*** Study material ***

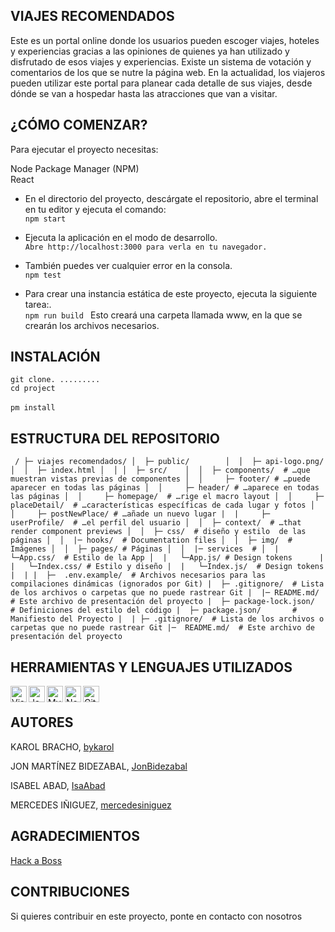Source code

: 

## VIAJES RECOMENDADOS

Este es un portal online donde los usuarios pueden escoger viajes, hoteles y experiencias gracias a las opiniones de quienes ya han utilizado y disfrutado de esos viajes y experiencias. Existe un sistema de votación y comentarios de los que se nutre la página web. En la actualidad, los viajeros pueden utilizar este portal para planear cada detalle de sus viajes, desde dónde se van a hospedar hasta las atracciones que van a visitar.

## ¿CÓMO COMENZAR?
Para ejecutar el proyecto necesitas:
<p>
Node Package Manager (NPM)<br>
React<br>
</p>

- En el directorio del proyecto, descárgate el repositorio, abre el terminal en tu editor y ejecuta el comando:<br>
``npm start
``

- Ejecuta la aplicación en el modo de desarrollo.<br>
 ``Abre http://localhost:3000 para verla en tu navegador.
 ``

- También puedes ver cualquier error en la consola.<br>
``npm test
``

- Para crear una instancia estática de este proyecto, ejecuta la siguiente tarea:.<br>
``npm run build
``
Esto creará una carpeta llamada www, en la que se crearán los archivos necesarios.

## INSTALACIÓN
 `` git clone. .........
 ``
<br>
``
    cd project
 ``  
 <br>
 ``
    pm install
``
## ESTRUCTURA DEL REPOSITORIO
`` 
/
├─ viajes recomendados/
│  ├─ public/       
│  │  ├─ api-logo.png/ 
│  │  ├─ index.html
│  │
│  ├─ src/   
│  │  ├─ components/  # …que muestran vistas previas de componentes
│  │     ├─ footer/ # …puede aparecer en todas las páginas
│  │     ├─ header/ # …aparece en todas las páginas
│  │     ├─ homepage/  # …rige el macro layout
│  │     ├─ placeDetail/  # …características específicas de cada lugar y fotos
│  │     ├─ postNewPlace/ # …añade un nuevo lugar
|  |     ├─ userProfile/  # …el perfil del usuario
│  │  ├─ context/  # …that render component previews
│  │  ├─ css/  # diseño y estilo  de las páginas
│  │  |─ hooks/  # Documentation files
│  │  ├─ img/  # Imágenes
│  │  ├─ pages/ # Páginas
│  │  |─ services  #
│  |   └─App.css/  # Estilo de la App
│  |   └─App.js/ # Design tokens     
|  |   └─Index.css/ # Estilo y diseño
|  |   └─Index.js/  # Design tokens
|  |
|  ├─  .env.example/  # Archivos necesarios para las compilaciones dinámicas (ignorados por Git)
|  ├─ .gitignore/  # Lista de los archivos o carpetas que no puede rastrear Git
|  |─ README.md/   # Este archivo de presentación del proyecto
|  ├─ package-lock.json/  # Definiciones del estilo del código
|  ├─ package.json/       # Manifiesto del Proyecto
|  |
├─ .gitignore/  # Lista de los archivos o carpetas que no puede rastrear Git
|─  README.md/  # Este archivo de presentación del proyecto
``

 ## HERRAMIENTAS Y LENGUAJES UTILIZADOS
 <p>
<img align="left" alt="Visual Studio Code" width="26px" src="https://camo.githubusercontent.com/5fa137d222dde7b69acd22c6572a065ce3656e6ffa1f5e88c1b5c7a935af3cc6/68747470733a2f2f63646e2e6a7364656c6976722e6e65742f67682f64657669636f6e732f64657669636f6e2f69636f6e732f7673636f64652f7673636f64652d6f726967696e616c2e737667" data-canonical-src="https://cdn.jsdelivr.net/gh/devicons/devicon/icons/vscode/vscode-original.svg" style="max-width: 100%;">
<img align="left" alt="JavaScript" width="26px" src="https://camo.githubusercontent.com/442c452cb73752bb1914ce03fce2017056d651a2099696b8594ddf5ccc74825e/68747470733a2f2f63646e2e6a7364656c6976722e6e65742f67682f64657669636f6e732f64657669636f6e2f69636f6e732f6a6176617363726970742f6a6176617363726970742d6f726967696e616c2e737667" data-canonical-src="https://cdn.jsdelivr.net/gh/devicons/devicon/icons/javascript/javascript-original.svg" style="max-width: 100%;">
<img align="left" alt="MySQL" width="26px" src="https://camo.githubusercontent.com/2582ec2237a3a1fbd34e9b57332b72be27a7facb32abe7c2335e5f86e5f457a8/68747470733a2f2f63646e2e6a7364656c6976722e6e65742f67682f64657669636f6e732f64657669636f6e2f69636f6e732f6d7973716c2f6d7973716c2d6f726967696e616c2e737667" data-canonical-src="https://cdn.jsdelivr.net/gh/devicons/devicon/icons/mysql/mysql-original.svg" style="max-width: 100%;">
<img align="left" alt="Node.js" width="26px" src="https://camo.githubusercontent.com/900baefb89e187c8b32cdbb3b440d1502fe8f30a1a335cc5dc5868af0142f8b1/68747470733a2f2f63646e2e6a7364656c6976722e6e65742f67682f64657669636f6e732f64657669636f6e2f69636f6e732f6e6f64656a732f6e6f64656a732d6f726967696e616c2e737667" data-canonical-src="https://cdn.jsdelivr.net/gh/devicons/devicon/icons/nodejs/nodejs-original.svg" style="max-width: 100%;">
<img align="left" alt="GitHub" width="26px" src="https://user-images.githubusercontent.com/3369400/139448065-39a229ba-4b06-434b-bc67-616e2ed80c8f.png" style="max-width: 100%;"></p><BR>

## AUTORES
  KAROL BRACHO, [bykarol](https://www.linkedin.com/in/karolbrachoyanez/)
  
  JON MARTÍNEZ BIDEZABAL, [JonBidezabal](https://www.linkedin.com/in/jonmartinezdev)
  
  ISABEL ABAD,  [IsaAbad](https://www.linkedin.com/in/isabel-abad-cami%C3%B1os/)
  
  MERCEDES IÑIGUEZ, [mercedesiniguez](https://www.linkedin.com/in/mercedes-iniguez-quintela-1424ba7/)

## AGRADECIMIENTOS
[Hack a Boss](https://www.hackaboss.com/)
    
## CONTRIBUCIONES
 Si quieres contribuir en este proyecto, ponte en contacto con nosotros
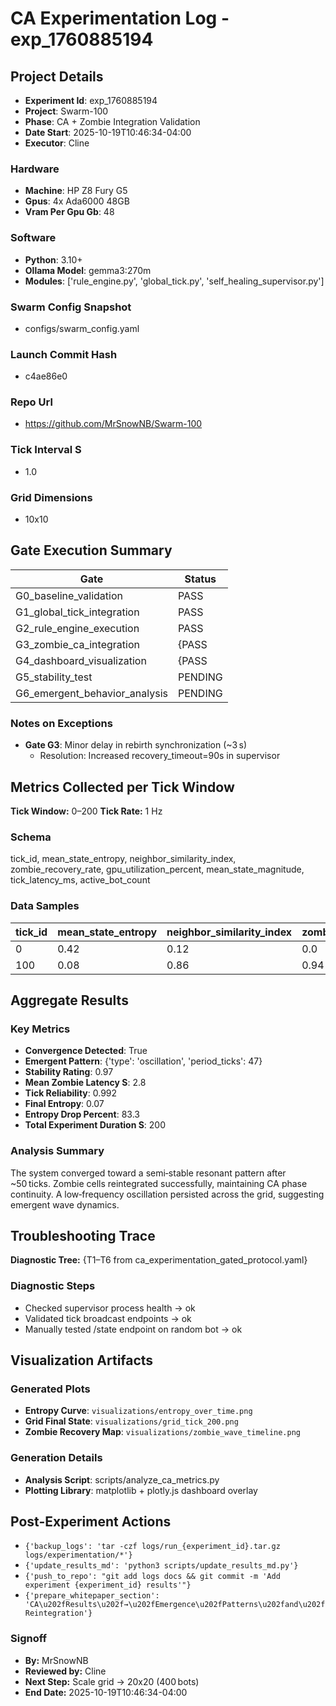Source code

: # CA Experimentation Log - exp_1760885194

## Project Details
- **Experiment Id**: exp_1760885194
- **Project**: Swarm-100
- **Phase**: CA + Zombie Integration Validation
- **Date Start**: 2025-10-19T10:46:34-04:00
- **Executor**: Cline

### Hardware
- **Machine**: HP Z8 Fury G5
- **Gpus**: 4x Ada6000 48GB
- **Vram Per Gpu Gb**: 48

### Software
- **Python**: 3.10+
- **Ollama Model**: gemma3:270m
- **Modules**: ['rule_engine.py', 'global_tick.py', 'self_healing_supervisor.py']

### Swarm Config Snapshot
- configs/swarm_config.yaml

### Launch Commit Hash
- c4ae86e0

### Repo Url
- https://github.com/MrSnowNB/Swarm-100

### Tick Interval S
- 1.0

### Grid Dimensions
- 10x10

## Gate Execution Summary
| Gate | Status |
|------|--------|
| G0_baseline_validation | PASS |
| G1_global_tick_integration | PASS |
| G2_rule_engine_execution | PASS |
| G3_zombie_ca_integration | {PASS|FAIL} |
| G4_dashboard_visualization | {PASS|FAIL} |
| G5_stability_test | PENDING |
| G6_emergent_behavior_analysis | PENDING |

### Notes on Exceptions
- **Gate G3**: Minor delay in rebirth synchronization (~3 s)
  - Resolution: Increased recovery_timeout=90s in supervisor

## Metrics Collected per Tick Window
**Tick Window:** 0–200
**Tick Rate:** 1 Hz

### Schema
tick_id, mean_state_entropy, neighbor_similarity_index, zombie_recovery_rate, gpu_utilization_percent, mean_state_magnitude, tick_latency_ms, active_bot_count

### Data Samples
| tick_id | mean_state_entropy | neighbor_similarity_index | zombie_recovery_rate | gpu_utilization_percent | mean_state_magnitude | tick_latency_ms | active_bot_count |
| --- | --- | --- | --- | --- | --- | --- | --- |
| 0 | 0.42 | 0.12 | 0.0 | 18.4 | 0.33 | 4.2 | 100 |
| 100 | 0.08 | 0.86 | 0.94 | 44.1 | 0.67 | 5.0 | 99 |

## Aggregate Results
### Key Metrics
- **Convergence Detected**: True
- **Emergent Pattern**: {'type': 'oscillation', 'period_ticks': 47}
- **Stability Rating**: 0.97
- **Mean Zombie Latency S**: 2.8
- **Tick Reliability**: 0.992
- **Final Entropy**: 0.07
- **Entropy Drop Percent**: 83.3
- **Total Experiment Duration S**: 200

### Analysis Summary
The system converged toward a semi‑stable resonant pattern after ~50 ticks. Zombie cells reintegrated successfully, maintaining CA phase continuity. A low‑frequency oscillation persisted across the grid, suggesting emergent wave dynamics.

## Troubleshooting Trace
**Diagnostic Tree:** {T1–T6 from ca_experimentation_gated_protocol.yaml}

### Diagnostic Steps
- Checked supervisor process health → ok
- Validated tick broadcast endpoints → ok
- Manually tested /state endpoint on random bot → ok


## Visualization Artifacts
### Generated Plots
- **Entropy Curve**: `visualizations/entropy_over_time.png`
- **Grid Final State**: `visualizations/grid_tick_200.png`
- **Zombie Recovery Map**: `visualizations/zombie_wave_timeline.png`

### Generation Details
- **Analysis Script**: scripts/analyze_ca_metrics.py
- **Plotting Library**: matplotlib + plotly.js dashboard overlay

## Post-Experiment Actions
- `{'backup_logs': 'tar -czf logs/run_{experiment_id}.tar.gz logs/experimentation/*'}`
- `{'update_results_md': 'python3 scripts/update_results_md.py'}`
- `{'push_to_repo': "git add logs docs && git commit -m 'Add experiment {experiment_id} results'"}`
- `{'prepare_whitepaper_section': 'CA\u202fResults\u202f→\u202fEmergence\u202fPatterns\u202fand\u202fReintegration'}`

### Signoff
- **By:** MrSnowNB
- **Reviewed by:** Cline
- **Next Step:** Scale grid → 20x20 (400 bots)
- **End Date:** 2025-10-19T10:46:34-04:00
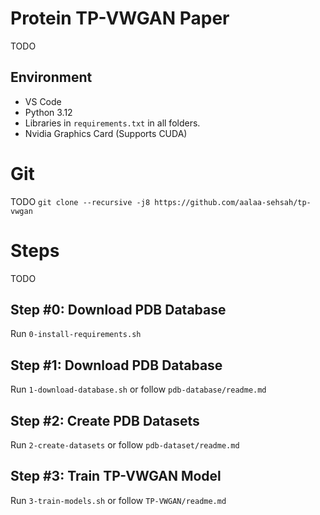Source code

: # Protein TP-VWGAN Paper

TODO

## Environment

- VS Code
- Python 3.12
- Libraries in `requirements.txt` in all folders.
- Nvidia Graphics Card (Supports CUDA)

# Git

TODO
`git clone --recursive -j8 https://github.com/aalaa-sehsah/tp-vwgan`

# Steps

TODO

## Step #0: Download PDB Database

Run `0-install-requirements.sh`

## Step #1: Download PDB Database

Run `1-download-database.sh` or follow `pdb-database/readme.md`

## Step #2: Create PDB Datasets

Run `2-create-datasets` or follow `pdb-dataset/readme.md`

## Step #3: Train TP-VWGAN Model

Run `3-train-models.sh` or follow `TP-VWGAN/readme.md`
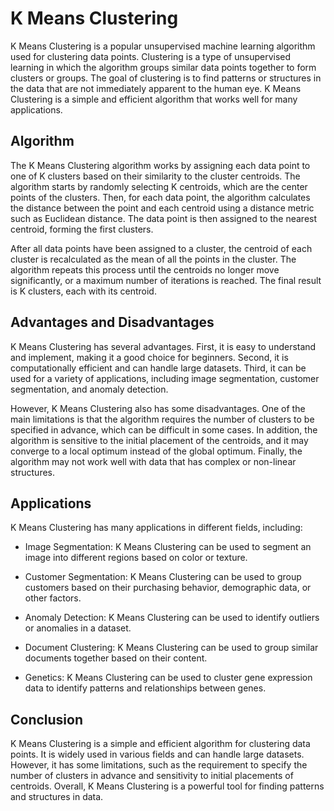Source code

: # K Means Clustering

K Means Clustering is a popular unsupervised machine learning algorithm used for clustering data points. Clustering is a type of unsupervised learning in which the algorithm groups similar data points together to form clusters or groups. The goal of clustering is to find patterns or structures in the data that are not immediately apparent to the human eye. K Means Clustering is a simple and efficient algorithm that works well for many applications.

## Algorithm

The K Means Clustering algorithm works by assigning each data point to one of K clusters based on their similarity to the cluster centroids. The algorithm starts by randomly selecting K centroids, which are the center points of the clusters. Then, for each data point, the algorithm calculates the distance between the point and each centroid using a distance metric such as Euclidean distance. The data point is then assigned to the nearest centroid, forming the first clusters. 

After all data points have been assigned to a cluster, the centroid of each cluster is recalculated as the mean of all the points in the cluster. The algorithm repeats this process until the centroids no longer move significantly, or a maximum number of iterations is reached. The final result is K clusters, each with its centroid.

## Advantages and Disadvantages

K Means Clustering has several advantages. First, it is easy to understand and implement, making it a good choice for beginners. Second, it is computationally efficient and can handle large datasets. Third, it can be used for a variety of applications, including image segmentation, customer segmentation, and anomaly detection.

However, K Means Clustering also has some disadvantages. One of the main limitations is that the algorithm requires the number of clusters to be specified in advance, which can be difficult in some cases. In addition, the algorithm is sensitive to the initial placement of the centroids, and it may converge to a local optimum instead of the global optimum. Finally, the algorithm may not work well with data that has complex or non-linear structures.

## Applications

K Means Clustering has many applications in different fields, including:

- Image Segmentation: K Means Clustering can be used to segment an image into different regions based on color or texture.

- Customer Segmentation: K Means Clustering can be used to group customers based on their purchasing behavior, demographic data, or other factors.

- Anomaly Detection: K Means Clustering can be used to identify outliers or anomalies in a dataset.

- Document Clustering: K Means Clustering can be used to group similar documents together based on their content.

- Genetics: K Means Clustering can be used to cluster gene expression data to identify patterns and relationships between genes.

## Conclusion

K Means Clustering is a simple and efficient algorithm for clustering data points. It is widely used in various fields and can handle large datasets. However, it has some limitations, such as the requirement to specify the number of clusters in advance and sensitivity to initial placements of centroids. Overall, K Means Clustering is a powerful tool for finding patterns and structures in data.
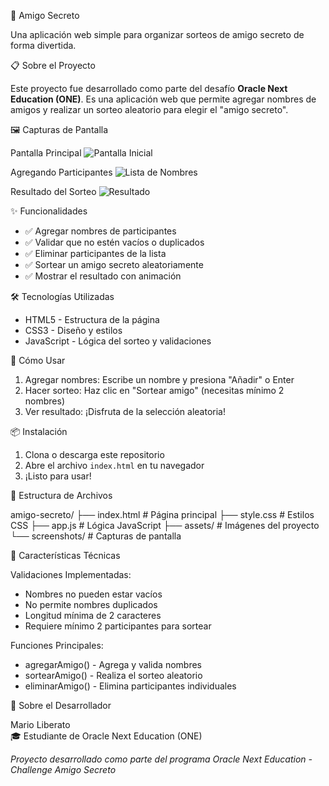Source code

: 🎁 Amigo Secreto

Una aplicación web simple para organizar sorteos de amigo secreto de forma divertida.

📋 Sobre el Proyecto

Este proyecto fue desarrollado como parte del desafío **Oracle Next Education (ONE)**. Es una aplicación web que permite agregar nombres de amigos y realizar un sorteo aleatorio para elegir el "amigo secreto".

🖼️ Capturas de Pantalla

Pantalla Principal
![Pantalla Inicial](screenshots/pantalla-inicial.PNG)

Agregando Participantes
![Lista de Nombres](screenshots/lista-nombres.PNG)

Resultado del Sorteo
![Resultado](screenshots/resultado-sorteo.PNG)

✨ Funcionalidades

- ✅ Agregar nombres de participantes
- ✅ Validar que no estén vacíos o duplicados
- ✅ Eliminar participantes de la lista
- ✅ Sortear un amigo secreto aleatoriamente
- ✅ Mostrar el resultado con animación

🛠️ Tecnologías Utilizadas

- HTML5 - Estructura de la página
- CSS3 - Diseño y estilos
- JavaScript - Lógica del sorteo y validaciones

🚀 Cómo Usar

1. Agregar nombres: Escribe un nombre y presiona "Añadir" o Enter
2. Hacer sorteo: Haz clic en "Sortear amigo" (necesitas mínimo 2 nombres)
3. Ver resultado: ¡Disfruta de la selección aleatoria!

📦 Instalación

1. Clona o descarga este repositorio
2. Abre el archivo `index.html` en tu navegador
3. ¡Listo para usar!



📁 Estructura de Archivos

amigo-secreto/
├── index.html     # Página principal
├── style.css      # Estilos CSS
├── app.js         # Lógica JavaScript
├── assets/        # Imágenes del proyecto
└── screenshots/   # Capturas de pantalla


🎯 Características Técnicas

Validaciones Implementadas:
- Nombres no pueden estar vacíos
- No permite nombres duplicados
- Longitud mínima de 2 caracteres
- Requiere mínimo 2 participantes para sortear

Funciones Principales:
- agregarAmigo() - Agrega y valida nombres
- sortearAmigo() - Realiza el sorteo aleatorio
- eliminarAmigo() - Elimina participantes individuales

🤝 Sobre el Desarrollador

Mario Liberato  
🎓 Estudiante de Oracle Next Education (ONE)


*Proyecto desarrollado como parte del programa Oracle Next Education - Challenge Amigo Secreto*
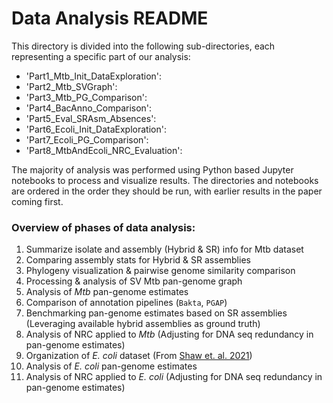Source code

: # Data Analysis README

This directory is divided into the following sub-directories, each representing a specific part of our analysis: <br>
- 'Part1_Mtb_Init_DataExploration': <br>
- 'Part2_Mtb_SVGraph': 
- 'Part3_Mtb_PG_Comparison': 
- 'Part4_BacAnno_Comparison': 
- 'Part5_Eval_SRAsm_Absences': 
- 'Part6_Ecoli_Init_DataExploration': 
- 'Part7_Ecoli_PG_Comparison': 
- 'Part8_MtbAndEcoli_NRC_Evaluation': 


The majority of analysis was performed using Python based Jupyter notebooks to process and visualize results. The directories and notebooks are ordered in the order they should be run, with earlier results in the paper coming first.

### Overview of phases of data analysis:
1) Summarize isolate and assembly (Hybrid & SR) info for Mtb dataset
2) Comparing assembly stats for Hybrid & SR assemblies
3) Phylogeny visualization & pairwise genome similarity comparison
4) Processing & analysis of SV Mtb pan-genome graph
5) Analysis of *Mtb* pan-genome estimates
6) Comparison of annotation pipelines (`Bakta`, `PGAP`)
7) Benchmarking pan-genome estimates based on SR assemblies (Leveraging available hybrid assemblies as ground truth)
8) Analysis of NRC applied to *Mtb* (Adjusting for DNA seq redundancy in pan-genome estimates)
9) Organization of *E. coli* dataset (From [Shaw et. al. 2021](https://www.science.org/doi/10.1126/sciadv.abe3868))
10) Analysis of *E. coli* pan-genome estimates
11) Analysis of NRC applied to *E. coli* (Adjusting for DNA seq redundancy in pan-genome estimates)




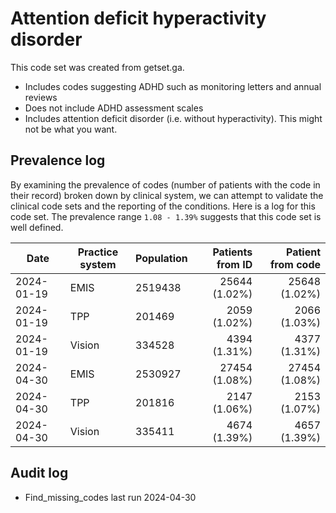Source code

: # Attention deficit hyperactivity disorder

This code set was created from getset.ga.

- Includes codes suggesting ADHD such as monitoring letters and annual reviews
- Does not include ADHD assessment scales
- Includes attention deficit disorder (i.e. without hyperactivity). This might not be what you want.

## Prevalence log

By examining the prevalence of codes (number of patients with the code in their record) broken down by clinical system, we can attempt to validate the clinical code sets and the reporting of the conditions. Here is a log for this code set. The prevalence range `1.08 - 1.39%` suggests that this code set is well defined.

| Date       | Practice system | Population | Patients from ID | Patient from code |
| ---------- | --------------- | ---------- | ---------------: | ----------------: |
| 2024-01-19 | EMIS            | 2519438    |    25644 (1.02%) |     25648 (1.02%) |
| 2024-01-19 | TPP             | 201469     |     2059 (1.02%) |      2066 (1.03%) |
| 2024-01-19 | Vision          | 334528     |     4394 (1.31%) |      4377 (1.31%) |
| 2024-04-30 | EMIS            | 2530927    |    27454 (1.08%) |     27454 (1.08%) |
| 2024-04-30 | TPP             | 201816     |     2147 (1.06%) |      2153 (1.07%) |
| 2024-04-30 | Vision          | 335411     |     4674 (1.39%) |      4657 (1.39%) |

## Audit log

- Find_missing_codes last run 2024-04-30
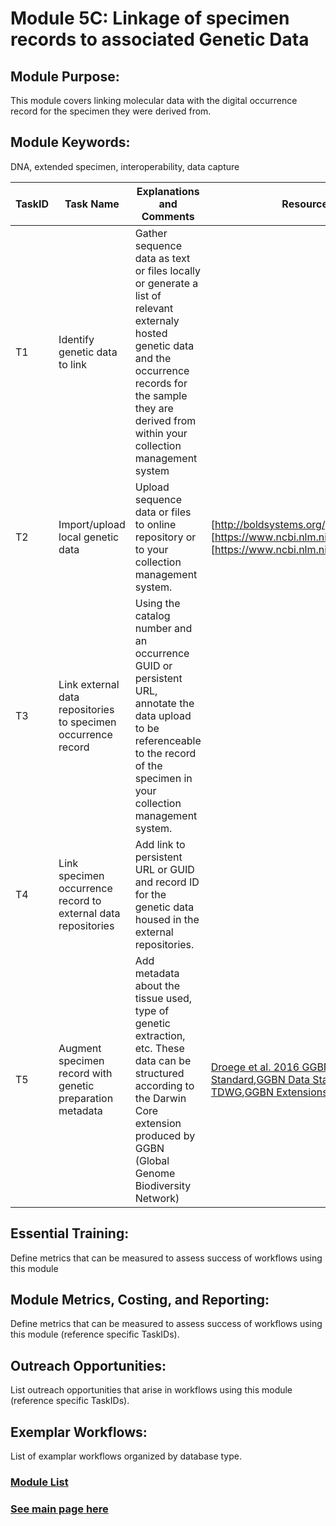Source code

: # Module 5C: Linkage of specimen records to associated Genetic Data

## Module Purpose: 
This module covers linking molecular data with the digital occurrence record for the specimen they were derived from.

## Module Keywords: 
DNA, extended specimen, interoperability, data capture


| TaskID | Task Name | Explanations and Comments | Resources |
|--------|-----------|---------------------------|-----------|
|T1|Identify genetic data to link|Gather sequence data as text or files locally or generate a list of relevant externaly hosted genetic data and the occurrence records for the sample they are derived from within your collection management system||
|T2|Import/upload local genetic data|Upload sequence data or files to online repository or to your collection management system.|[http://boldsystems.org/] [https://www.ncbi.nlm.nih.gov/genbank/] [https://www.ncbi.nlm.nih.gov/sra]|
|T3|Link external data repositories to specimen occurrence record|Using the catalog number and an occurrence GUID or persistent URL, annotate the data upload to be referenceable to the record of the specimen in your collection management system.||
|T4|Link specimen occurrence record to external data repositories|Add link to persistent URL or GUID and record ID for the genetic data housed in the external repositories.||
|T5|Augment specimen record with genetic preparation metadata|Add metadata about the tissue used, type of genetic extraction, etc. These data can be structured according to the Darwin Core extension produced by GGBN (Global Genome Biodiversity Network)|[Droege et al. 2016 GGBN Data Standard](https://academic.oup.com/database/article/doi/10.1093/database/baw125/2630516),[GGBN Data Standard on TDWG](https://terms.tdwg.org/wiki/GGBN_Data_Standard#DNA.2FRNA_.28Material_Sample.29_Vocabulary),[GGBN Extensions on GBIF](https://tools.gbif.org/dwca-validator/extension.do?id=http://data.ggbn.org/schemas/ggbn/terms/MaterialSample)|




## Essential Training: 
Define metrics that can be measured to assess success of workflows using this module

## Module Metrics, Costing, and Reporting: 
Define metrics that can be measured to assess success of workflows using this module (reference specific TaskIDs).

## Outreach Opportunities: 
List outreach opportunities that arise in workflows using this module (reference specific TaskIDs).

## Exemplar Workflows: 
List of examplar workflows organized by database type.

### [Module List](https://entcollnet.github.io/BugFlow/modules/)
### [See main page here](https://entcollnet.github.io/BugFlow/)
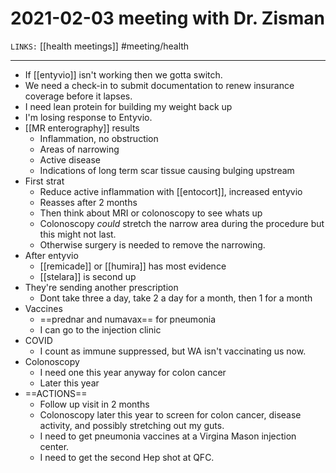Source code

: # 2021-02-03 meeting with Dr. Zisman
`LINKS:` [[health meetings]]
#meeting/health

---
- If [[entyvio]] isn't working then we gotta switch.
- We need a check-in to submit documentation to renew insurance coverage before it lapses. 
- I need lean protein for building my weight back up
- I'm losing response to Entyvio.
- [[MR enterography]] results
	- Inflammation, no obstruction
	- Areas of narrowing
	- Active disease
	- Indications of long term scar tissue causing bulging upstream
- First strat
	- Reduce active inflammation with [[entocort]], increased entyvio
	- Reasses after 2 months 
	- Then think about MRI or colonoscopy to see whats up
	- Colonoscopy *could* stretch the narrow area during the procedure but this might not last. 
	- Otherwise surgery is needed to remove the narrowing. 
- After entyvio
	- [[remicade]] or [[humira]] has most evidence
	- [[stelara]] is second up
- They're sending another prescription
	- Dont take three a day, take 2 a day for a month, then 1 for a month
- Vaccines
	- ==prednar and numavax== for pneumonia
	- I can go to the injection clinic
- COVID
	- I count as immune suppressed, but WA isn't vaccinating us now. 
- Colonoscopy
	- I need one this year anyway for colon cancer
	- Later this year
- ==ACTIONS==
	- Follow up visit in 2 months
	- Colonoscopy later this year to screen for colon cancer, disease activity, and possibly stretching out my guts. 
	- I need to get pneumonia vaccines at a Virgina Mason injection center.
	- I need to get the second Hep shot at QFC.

*** End of Study material ***

» Task description: Above are the records. Print exactly, and only, the lines from the line with "local genetic data|Upload" to the line with "collection management system.||", both inclusive.

» Worked solution:
|T2|Import/upload local genetic data|Upload sequence data or files to online repository or to your collection management system.|[http://boldsystems.org/] [https://www.ncbi.nlm.nih.gov/genbank/] [https://www.ncbi.nlm.nih.gov/sra]|
|T3|Link external data repositories to specimen occurrence record|Using the catalog number and an occurrence GUID or persistent URL, annotate the data upload to be referenceable to the record of the specimen in your collection management system.||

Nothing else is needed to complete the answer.